Sharing. We share so many things in life: food, clothes, a favorite book, our time. And we ask the same of our children. At school, this past month was full of opportunities to share with others; birthday celebrations, Friendship Day, new lessons. It was busy.
From an early age, as a society, we tend to push our children into sharing before they even know what sharing means. Before the age of two and a half, children are developmentally very self-absorbed beings. They parallel play, they think that whatever they touch or are using is automatically “mine,” and they crave your attention to be solely on them. It isn’t until around the age of two and a half that they can even begin to understand the concept of sharing.
As a parent, it’s very difficult not to push your child into sharing. We want our children to be good, caring people and we know that by sharing, a person is considered ‘good.’ If we try to understand it from the perspective of the child, it would be like you getting a really great, super awesome new camera and someone forcing you to give it to another person. You might think first, “Hey! I wasn’t done with that yet.” And then follow it up with, “That’s mine!” It just doesn’t seem fair and you would be upset not only with the person you had to give the super awesome camera to, but also with the person who made you give the super awesome camera away. As an adult, you might finish the train of thought with, “Okay. I guess I can share it for a little while because they’ll give it back when they’re done.” But it’s not like that for a young child. They aren’t developmentally capable of understanding why they had to give up the super awesome camera when they were using it, and think that if it gets taken from them then they won’t ever see it again.
Just like we have to teach and show our children how to eat with a spoon, drink from a cup, or write their names, it’s important for them to learn how to share something.

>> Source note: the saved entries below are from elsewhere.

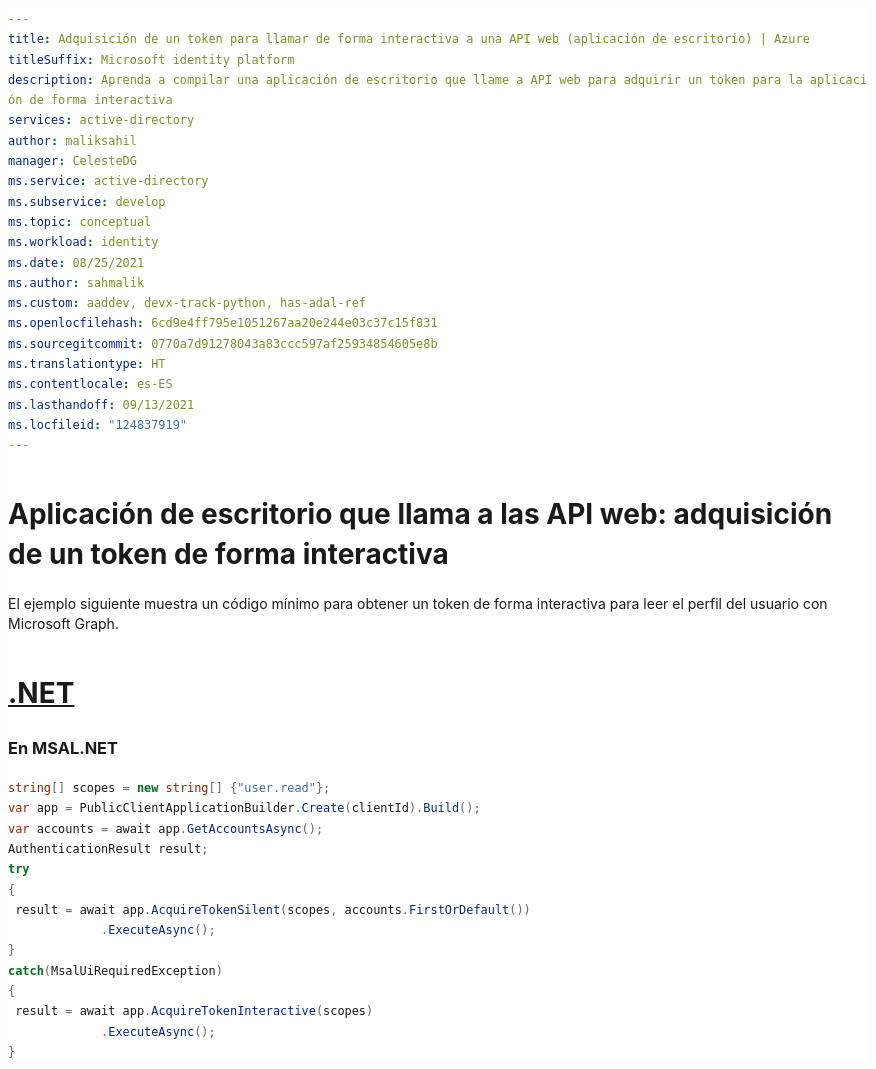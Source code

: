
 ```yaml
---
title: Adquisición de un token para llamar de forma interactiva a una API web (aplicación de escritorio) | Azure
titleSuffix: Microsoft identity platform
description: Aprenda a compilar una aplicación de escritorio que llame a API web para adquirir un token para la aplicación de forma interactiva
services: active-directory
author: maliksahil
manager: CelesteDG
ms.service: active-directory
ms.subservice: develop
ms.topic: conceptual
ms.workload: identity
ms.date: 08/25/2021
ms.author: sahmalik
ms.custom: aaddev, devx-track-python, has-adal-ref
ms.openlocfilehash: 6cd9e4ff795e1051267aa20e244e03c37c15f831
ms.sourcegitcommit: 0770a7d91278043a83ccc597af25934854605e8b
ms.translationtype: HT
ms.contentlocale: es-ES
ms.lasthandoff: 09/13/2021
ms.locfileid: "124837919"
---
```

# <a name="desktop-app-that-calls-web-apis-acquire-a-token-interactively"></a>Aplicación de escritorio que llama a las API web: adquisición de un token de forma interactiva

El ejemplo siguiente muestra un código mínimo para obtener un token de forma interactiva para leer el perfil del usuario con Microsoft Graph.

# <a name="net"></a>[.NET](#tab/dotnet)

### <a name="in-msalnet"></a>En MSAL.NET

```csharp
string[] scopes = new string[] {"user.read"};
var app = PublicClientApplicationBuilder.Create(clientId).Build();
var accounts = await app.GetAccountsAsync();
AuthenticationResult result;
try
{
 result = await app.AcquireTokenSilent(scopes, accounts.FirstOrDefault())
             .ExecuteAsync();
}
catch(MsalUiRequiredException)
{
 result = await app.AcquireTokenInteractive(scopes)
             .ExecuteAsync();
}
```
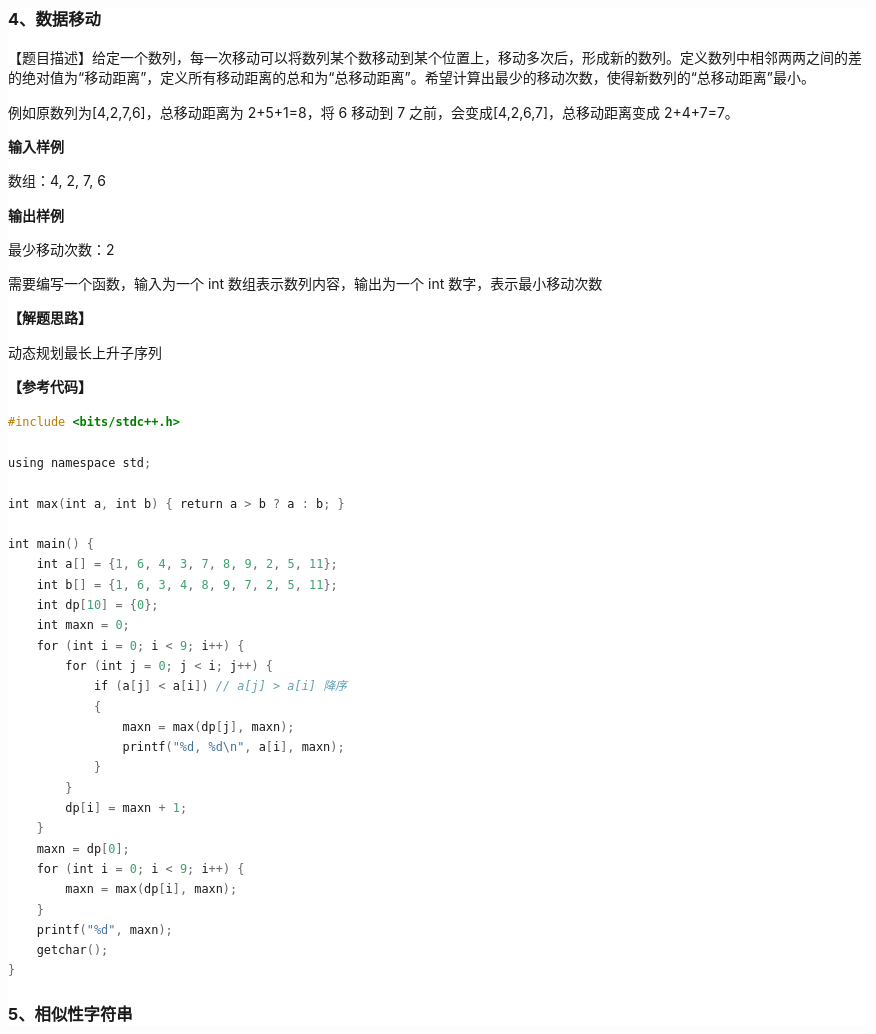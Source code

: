 ### 4、数据移动

【题目描述】给定一个数列，每一次移动可以将数列某个数移动到某个位置上，移动多次后，形成新的数列。定义数列中相邻两两之间的差的绝对值为“移动距离”，定义所有移动距离的总和为“总移动距离”。希望计算出最少的移动次数，使得新数列的“总移动距离”最小。

例如原数列为[4,2,7,6]，总移动距离为 2+5+1=8，将 6 移动到 7 之前，会变成[4,2,6,7]，总移动距离变成 2+4+7=7。

**输入样例**

数组：4, 2, 7, 6

**输出样例**

最少移动次数：2

需要编写一个函数，输入为一个 int 数组表示数列内容，输出为一个 int 数字，表示最小移动次数

**【解题思路】**

动态规划最长上升子序列

**【参考代码】**

```cpp
#include <bits/stdc++.h>

using namespace std;

int max(int a, int b) { return a > b ? a : b; }

int main() {
    int a[] = {1, 6, 4, 3, 7, 8, 9, 2, 5, 11};
    int b[] = {1, 6, 3, 4, 8, 9, 7, 2, 5, 11};
    int dp[10] = {0};
    int maxn = 0;
    for (int i = 0; i < 9; i++) {
        for (int j = 0; j < i; j++) {
            if (a[j] < a[i]) // a[j] > a[i] 降序
            {
                maxn = max(dp[j], maxn);
                printf("%d, %d\n", a[i], maxn);
            }
        }
        dp[i] = maxn + 1;
    }
    maxn = dp[0];
    for (int i = 0; i < 9; i++) {
        maxn = max(dp[i], maxn);
    }
    printf("%d", maxn);
    getchar();
}
```

### 5、相似性字符串
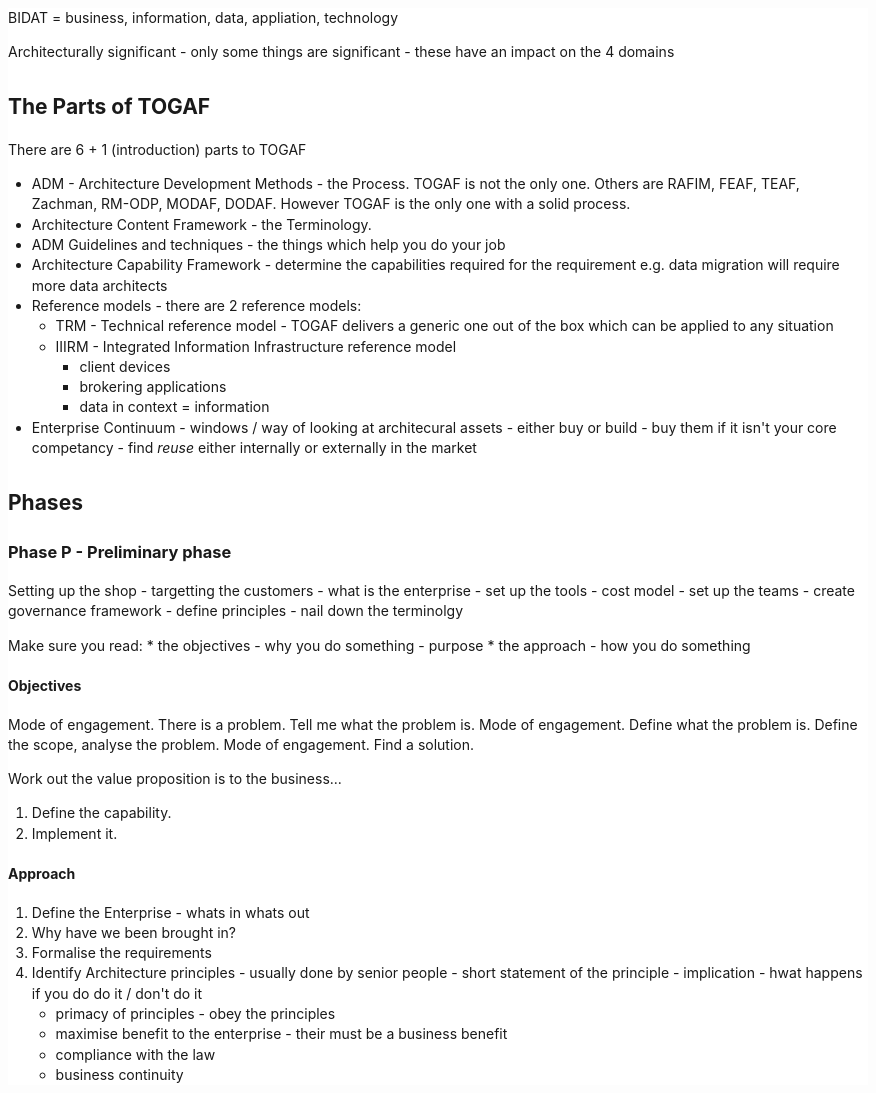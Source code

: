 BIDAT = business, information, data, appliation, technology

Architecturally significant - only some things are significant - these have an impact on the 4 domains

## The Parts of TOGAF

There are 6 + 1 (introduction) parts to TOGAF

* ADM - Architecture Development Methods - the Process. TOGAF is not the only one. Others are RAFIM, FEAF, TEAF, Zachman, RM-ODP, MODAF, DODAF. However TOGAF is the only one with a solid process.
* Architecture Content Framework - the Terminology.
* ADM Guidelines and techniques - the things which help you do your job
* Architecture Capability Framework - determine the capabilities required for the requirement e.g. data migration will require more data architects
* Reference models - there are 2 reference models: 
  - TRM - Technical reference model - TOGAF delivers a generic one out of the box which can be applied to any situation
  - IIIRM - Integrated Information Infrastructure reference model
    - client devices
    - brokering applications
    - data in context = information
* Enterprise Continuum - windows / way of looking at architecural assets - either buy or build - buy them if it isn't your core competancy - find *reuse* either internally or externally in the market

## Phases

### Phase P - Preliminary phase

Setting up the shop - targetting the customers - what is the enterprise - set up the tools - cost model - set up the teams - create governance framework - define principles - nail down the terminolgy

Make sure you read:
    * the objectives - why you do something - purpose
    * the approach - how you do something

#### Objectives

Mode of engagement. There is a problem. Tell me what the problem is.
Mode of engagement. Define what the problem is. Define the scope, analyse the problem.
Mode of engagement. Find a solution.

Work out the value proposition is to the business...

1. Define the capability.
2. Implement it.

#### Approach

1. Define the Enterprise - whats in whats out
2. Why have we been brought in? 
3. Formalise the requirements
4. Identify Architecture principles - usually done by senior people - short statement of the principle - implication - hwat happens if you do do it / don't do it
   - primacy of principles - obey the principles
   - maximise benefit to the enterprise - their must be a business benefit
   - compliance with the law
   - business continuity
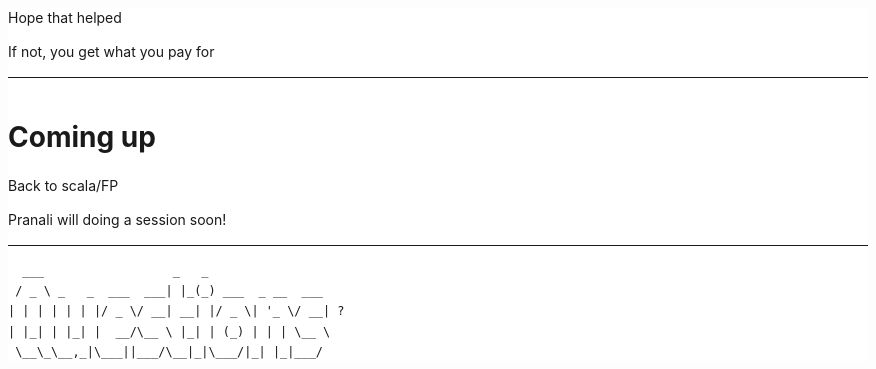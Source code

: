 Hope that helped

If not, you get what you pay for

---

# Coming up

Back to scala/FP

Pranali will doing a session soon!

---

```
  ___                  _   _
 / _ \ _   _  ___  ___| |_(_) ___  _ __  ___
| | | | | | |/ _ \/ __| __| |/ _ \| '_ \/ __| ?
| |_| | |_| |  __/\__ \ |_| | (_) | | | \__ \
 \__\_\__,_|\___||___/\__|_|\___/|_| |_|___/

```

In class, we encourage the children to ask their friends if they can work with them (sharing a lesson/materials). Once asked, the child using the materials has a choice to say yes or no, to decide if he is ready to share. We then acknowledge and respect that child and his choice. It’s important that we also encourage the children to ask each other for hugs or to hold hands (sharing personal space) so that they do not feel invaded. Simple skills such as asking a question and respecting the answer are first steps for children to intrinsically want to begin to share with their friends.
It’s something magical when you see a friend let another friend build with blocks together, or peel a clementine with the specific thought to share the pieces with all of her friends.